Ce nouvel avatar de l’instrumentalisation de l’Histoire est d’autant plus mal venu qu’il est en réalité sans rapport avec l’enseignement de l’extermination des juifs effectivement pratiqué dans les classes, un domaine où – désolé pour les dénonciateurs et les déclinologues de tout poil – l’école fait correctement son travail.

Outre que les programmes scolaires offrent une large place à cet épisode de l’histoire – en CM2, en troisième (où cette question fait fréquemment l’objet d’une épreuve au DNB) ainsi qu’en première – les résultats de cet enseignement viennent précisément d’être évalués – et salués – par une enquête internationale initiée par la Fondapol et la Fondation pour la mémoire de la Shoah, des organismes qui ne sont pas à proprement parler des repaires d’islamo-fascistes : « Mémoires à venir.
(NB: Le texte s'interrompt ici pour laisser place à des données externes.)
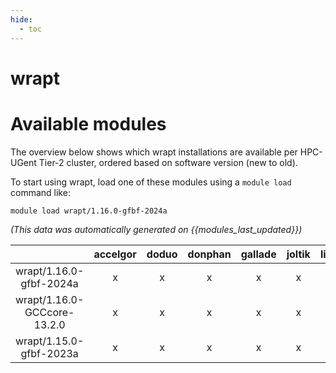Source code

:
 ```yaml
---
hide:
  - toc
---
```


wrapt
=====

# Available modules


The overview below shows which wrapt installations are available per HPC-UGent Tier-2 cluster, ordered based on software version (new to old).

To start using wrapt, load one of these modules using a `module load` command like:

```shell
module load wrapt/1.16.0-gfbf-2024a
```

*(This data was automatically generated on {{modules_last_updated}})*

| |accelgor|doduo|donphan|gallade|joltik|litleo|shinx|
| :---: | :---: | :---: | :---: | :---: | :---: | :---: | :---: |
|wrapt/1.16.0-gfbf-2024a|x|x|x|x|x|x|x|
|wrapt/1.16.0-GCCcore-13.2.0|x|x|x|x|x|x|x|
|wrapt/1.15.0-gfbf-2023a|x|x|x|x|x|x|x|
Une enquête sur la mémoire du XXe siècle ».

Cette étude a permis d’interroger plus de 31 000 jeunes de 16 à 29 ans dans 31 pays différents, sur leur perception de quelques grands événements historiques mais également sur les moyens qui leur ont permis d’acquérir leurs connaissances (école, Internet, commémorations, témoignages familiaux etc).

Pour ce qui touche à la Seconde Guerre mondiale et à l’extermination des juifs, les réponses des jeunes Français sont sans ambages :

à la question posée : « Selon vous, quel est l’événement le plus important de la période ? », 88% répondent (à partir d’une liste préétablie) : « l’extermination des juifs par les nazis » ;
96% estiment qu’il s’agit d’un « génocide » ;
à la question de savoir par quels moyens ils ont acquis leurs connaissances sur cette période, 87% répondent « par l’école » ;
à la même question portant, cette fois-ci, sur l’extermination des juifs, il apparaît que 83% les ont acquises par l’école (contre 81% pour les jeunes Israéliens …).

Transmettre l’histoire du génocide des juifs ? Dans un contexte de dénigrement frénétique du système éducatif, où tous les coups sont permis, cette enquête qui parle d’un « triomphe de l’école » renvoie ses censeurs à leurs gros mensonges et à leurs petits calculs.